::: Listed entries
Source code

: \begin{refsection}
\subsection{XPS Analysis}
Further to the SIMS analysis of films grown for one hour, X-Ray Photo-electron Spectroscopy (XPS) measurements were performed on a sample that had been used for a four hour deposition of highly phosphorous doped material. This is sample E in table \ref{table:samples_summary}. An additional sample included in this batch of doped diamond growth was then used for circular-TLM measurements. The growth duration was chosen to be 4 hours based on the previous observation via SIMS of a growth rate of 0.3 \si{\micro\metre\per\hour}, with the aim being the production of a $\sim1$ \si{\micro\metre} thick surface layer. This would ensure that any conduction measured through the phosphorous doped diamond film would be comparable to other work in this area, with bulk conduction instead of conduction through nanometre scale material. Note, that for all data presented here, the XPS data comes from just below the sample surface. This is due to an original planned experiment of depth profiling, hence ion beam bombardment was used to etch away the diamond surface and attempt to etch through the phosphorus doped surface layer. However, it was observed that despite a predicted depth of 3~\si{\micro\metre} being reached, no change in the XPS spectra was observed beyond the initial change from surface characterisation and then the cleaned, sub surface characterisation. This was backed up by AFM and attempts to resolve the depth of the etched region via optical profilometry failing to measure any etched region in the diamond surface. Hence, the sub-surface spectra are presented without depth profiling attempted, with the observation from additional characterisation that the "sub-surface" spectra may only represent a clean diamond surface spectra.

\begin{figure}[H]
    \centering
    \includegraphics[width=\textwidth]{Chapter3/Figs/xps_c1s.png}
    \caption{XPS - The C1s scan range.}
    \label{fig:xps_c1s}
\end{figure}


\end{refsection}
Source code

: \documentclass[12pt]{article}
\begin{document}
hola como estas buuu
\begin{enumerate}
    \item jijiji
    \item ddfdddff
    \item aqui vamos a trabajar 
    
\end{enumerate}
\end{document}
::::::
§ **Assignment**:
Within the records above, count the lines that contain "item" and give only that number.

§ **Completed task**:
3